(WHAT IS NEEDED):
Copy out the records that follow, leaving every character as it is.

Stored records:
──────────

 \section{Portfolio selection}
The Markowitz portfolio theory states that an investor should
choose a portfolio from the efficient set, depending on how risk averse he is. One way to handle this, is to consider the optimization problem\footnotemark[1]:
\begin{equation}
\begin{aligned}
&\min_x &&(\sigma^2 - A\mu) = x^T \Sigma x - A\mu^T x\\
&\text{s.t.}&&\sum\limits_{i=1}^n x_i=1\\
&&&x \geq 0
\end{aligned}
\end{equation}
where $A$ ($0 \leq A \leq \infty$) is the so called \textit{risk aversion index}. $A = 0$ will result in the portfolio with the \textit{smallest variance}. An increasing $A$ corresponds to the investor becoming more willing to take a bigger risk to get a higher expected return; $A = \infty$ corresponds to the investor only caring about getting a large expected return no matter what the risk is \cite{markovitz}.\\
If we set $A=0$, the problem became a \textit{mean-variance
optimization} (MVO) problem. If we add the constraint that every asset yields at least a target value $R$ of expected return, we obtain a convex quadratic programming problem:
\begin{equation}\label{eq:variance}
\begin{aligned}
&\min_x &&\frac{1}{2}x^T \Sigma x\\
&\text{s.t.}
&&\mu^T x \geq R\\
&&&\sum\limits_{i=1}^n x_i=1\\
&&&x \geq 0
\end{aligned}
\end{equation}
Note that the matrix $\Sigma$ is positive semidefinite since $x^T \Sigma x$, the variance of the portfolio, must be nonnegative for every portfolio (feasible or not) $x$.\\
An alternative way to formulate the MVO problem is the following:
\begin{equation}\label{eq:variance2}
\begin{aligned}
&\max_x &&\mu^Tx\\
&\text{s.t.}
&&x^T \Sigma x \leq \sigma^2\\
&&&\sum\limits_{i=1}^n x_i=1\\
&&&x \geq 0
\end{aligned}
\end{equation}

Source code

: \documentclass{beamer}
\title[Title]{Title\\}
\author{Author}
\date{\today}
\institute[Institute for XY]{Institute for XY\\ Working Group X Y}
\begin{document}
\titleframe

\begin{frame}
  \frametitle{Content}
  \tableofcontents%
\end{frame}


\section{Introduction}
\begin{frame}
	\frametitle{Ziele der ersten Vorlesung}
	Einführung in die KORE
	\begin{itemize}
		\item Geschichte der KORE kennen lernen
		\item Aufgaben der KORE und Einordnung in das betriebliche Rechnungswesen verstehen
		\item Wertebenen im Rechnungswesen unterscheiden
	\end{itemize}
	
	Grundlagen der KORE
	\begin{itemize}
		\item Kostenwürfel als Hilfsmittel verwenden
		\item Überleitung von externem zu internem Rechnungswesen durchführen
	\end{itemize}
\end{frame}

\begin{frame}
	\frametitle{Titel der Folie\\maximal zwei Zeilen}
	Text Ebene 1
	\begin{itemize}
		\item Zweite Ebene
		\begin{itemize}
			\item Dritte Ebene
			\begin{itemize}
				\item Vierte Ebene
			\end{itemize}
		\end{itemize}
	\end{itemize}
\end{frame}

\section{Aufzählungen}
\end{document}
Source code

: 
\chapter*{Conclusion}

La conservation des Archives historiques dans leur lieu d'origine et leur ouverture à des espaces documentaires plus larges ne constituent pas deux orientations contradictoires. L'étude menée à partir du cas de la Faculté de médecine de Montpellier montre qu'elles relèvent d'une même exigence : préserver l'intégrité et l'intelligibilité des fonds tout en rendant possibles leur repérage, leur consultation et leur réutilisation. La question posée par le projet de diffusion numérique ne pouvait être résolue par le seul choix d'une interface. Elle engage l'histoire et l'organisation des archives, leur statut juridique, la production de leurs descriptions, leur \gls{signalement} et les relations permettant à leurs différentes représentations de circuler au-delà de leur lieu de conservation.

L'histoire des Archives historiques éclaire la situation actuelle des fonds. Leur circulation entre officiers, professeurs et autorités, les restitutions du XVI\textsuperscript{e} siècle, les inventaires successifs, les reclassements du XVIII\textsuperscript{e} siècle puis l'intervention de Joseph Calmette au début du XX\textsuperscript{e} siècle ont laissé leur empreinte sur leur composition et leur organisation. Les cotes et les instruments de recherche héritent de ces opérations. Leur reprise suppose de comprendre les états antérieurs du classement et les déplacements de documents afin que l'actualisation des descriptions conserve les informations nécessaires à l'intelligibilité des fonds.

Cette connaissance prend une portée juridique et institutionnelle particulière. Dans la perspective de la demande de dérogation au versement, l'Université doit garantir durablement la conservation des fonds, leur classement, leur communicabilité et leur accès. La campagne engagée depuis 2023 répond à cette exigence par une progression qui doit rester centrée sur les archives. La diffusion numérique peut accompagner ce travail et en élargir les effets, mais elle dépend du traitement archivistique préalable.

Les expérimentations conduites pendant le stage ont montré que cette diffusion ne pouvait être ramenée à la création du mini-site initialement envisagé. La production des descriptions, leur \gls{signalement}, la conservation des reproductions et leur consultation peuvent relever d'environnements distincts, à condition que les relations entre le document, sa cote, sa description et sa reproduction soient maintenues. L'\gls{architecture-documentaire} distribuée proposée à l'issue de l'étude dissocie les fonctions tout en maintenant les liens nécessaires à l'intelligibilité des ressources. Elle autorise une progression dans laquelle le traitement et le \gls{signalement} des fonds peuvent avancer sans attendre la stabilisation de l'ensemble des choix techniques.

──────────

(ANSWER TO THE EXERCISE):
 \section{Portfolio selection}
The Markowitz portfolio theory states that an investor should
choose a portfolio from the efficient set, depending on how risk averse he is. One way to handle this, is to consider the optimization problem\footnotemark[1]:
\begin{equation}
\begin{aligned}
&\min_x &&(\sigma^2 - A\mu) = x^T \Sigma x - A\mu^T x\\
&\text{s.t.}&&\sum\limits_{i=1}^n x_i=1\\
&&&x \geq 0
\end{aligned}
\end{equation}
where $A$ ($0 \leq A \leq \infty$) is the so called \textit{risk aversion index}. $A = 0$ will result in the portfolio with the \textit{smallest variance}. An increasing $A$ corresponds to the investor becoming more willing to take a bigger risk to get a higher expected return; $A = \infty$ corresponds to the investor only caring about getting a large expected return no matter what the risk is \cite{markovitz}.\\
If we set $A=0$, the problem became a \textit{mean-variance
optimization} (MVO) problem. If we add the constraint that every asset yields at least a target value $R$ of expected return, we obtain a convex quadratic programming problem:
\begin{equation}\label{eq:variance}
\begin{aligned}
&\min_x &&\frac{1}{2}x^T \Sigma x\\
&\text{s.t.}
&&\mu^T x \geq R\\
&&&\sum\limits_{i=1}^n x_i=1\\
&&&x \geq 0
\end{aligned}
\end{equation}
Note that the matrix $\Sigma$ is positive semidefinite since $x^T \Sigma x$, the variance of the portfolio, must be nonnegative for every portfolio (feasible or not) $x$.\\
An alternative way to formulate the MVO problem is the following:
\begin{equation}\label{eq:variance2}
\begin{aligned}
&\max_x &&\mu^Tx\\
&\text{s.t.}
&&x^T \Sigma x \leq \sigma^2\\
&&&\sum\limits_{i=1}^n x_i=1\\
&&&x \geq 0
\end{aligned}
\end{equation}

Source code

: \documentclass{beamer}
\title[Title]{Title\\}
\author{Author}
\date{\today}
\institute[Institute for XY]{Institute for XY\\ Working Group X Y}
\begin{document}
\titleframe

\begin{frame}
  \frametitle{Content}
  \tableofcontents%
\end{frame}


\section{Introduction}
\begin{frame}
	\frametitle{Ziele der ersten Vorlesung}
	Einführung in die KORE
	\begin{itemize}
		\item Geschichte der KORE kennen lernen
		\item Aufgaben der KORE und Einordnung in das betriebliche Rechnungswesen verstehen
		\item Wertebenen im Rechnungswesen unterscheiden
	\end{itemize}
	
	Grundlagen der KORE
	\begin{itemize}
		\item Kostenwürfel als Hilfsmittel verwenden
		\item Überleitung von externem zu internem Rechnungswesen durchführen
	\end{itemize}
\end{frame}

\begin{frame}
	\frametitle{Titel der Folie\\maximal zwei Zeilen}
	Text Ebene 1
	\begin{itemize}
		\item Zweite Ebene
		\begin{itemize}
			\item Dritte Ebene
			\begin{itemize}
				\item Vierte Ebene
			\end{itemize}
		\end{itemize}
	\end{itemize}
\end{frame}

\section{Aufzählungen}
\end{document}
Source code

: 
\chapter*{Conclusion}

La conservation des Archives historiques dans leur lieu d'origine et leur ouverture à des espaces documentaires plus larges ne constituent pas deux orientations contradictoires. L'étude menée à partir du cas de la Faculté de médecine de Montpellier montre qu'elles relèvent d'une même exigence : préserver l'intégrité et l'intelligibilité des fonds tout en rendant possibles leur repérage, leur consultation et leur réutilisation. La question posée par le projet de diffusion numérique ne pouvait être résolue par le seul choix d'une interface. Elle engage l'histoire et l'organisation des archives, leur statut juridique, la production de leurs descriptions, leur \gls{signalement} et les relations permettant à leurs différentes représentations de circuler au-delà de leur lieu de conservation.

L'histoire des Archives historiques éclaire la situation actuelle des fonds. Leur circulation entre officiers, professeurs et autorités, les restitutions du XVI\textsuperscript{e} siècle, les inventaires successifs, les reclassements du XVIII\textsuperscript{e} siècle puis l'intervention de Joseph Calmette au début du XX\textsuperscript{e} siècle ont laissé leur empreinte sur leur composition et leur organisation. Les cotes et les instruments de recherche héritent de ces opérations. Leur reprise suppose de comprendre les états antérieurs du classement et les déplacements de documents afin que l'actualisation des descriptions conserve les informations nécessaires à l'intelligibilité des fonds.

Cette connaissance prend une portée juridique et institutionnelle particulière. Dans la perspective de la demande de dérogation au versement, l'Université doit garantir durablement la conservation des fonds, leur classement, leur communicabilité et leur accès. La campagne engagée depuis 2023 répond à cette exigence par une progression qui doit rester centrée sur les archives. La diffusion numérique peut accompagner ce travail et en élargir les effets, mais elle dépend du traitement archivistique préalable.

Les expérimentations conduites pendant le stage ont montré que cette diffusion ne pouvait être ramenée à la création du mini-site initialement envisagé. La production des descriptions, leur \gls{signalement}, la conservation des reproductions et leur consultation peuvent relever d'environnements distincts, à condition que les relations entre le document, sa cote, sa description et sa reproduction soient maintenues. L'\gls{architecture-documentaire} distribuée proposée à l'issue de l'étude dissocie les fonctions tout en maintenant les liens nécessaires à l'intelligibilité des ressources. Elle autorise une progression dans laquelle le traitement et le \gls{signalement} des fonds peuvent avancer sans attendre la stabilisation de l'ensemble des choix techniques.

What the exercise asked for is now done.